Passively listening is really effective?

The problem is that I feel compelled to listen and read the contents for beginners, I feel much better and happy reading and hearing things that make sense, articles, stories, dialogues, even though many new words and I can not understand much.
I usually use audios which has up to 5 minutes duration but no more.

I always start with learning materials that are in an intermediate level here at LingQ, then when I’m more advanced I learn more about the basics of the language.
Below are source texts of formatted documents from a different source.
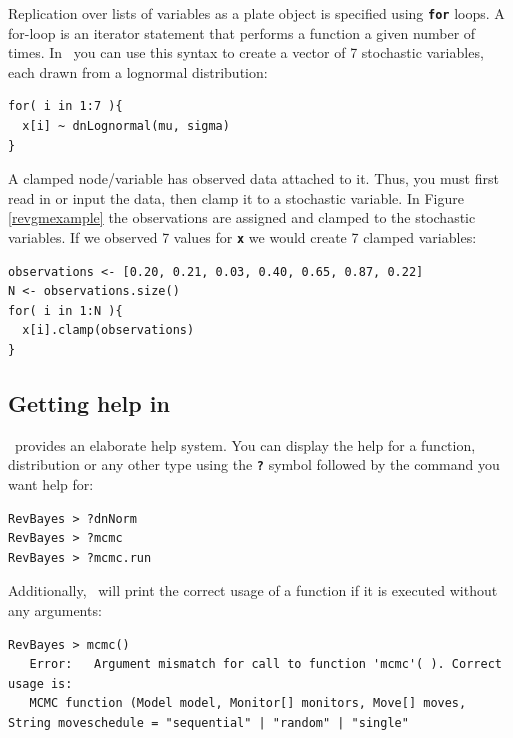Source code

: \documentclass[11pt]{article}
\newcommand{\cl}[1]{{\texttt{\textbf{#1}}}}
\begin{document}
Replication over lists of variables as a plate object is specified using \cl{for} loops. 
A for-loop is an iterator statement that performs a function a given number of times. 
In \Rev~you can use this syntax to create a vector of 7 stochastic variables, each drawn from a lognormal distribution:
{\tt \begin{snugshade*}
\begin{lstlisting}
for( i in 1:7 ){
  x[i] ~ dnLognormal(mu, sigma)
}
\end{lstlisting}
\end{snugshade*}}

A clamped node/variable has observed data attached to it. 
Thus, you must first read in or input the data, then clamp it to a stochastic variable. 
In Figure \ref{revgmexample} the observations are assigned and clamped to the stochastic variables.
If we observed 7 values for \cl{x} we would create 7 clamped variables:
{\tt \begin{snugshade*}
\begin{lstlisting}
observations <- [0.20, 0.21, 0.03, 0.40, 0.65, 0.87, 0.22]
N <- observations.size()
for( i in 1:N ){
  x[i].clamp(observations)
}
\end{lstlisting}
\end{snugshade*}}



\subsection*{Getting help in \RevBayes}

\RevBayes~provides an elaborate help system. 
You can display the help for a function, distribution or any other type using the \cl{?} symbol followed by the command you want help for:
{\tt \begin{snugshade*}
\begin{lstlisting}
RevBayes > ?dnNorm
RevBayes > ?mcmc
RevBayes > ?mcmc.run
\end{lstlisting}
\end{snugshade*}}

Additionally, \RevBayes~will print the correct usage of a function if it is executed without any arguments:
{\tt \small \begin{snugshade*}
\begin{lstlisting}
RevBayes > mcmc()
   Error:   Argument mismatch for call to function 'mcmc'( ). Correct usage is:
   MCMC function (Model model, Monitor[] monitors, Move[] moves, String moveschedule = "sequential" | "random" | "single"
\end{lstlisting}
\end{snugshade*}}
\end{document}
Well, I see, maybe it would help to break the 5 minute text down - like, work intensively on the first 1 or two minutes so that you understand most of it, but keep listening to the whole lesson, even several lessons. After some time take the next 1 or 2 minutes and repeat the process. By then you will understand more of the rest of the lesson/series than if you kept listening over and over without increasing your comprehension of smaller parts. I have used this method with collections which take me longer to absorb. Because you can’t absorb everything there is in a 5-minute lesson quickly at an early stage.
You could even go sentence by sentence when you have the time. Or if you have a chance to split the longer audio into small bits, listen to the bits repeatedly. I know beginner content tends to get boring, so I like to switch between different collections. I focus on the constructions and the way the ideas are expressed and forget about the story. Then I try to use some of the key words or patterns in writing. But you don’t have to study vocabulary or grammar early on. You will ‘learn’ a lot from context.

Alleray,

I’ll break the lesson and I’m sure that is more effective to learn part by part that spend hours listening a very long audio and did not understand anything.

Thanks.

I dont think I will be saying anything different than what has already been said but regardless this is a brief description of how I think passive listening has impacted my Japanese learning:

I do a lot of passive listening and I started doing it rather early on in my process of learning Japanese. I didn’t have much access to basic Japanese audio (I wasn’t aware of this site yet) so I listened to what I could - news podcasts, TV shows, music. Especially TV shows and music since I could enjoy it without understanding the Japanese. It mostly sounded just like TheBrazilianPolyglot describes German - noise. I couldn’t even tell when one word ended and another begun. Occasionally I could pick out an individual word or two but I just didn’t have the vocabulary.

Something changed over time. Maybe I just listened to enough or maybe my vocabulary had improved enough but at some point I started to differentiate words, even if I didn’t understand the actual word. Now I don’t have much issue with this at all. Now that I have got past that initial stage I think listening does two things for me - it helps me retain the words that I do know and I occasionally learn new ways to use the words I already know. I think that as I become more advanced it will help me learn new patterns more frequently and I think I’ll begin to be able to learn new words from listening (much like one can do by listening to their native language). Although currently I think I am far from that stage.

The important thing is to leave the initial stage.
I’ll keep listening, but now I do it the right way, with small audio files.

(In this case “small audio” is correct or “short audio”) ??

My ‘smaller parts’ may not be very natural - I was thinking of ‘smaller bits’ that you can understand - “short audio” (short audio passage) sounds more like it :slight_smile:

My own theory is that we all have a speech recognition system in our brains, but we have to hear the language daily for our brains to even start caring about the language.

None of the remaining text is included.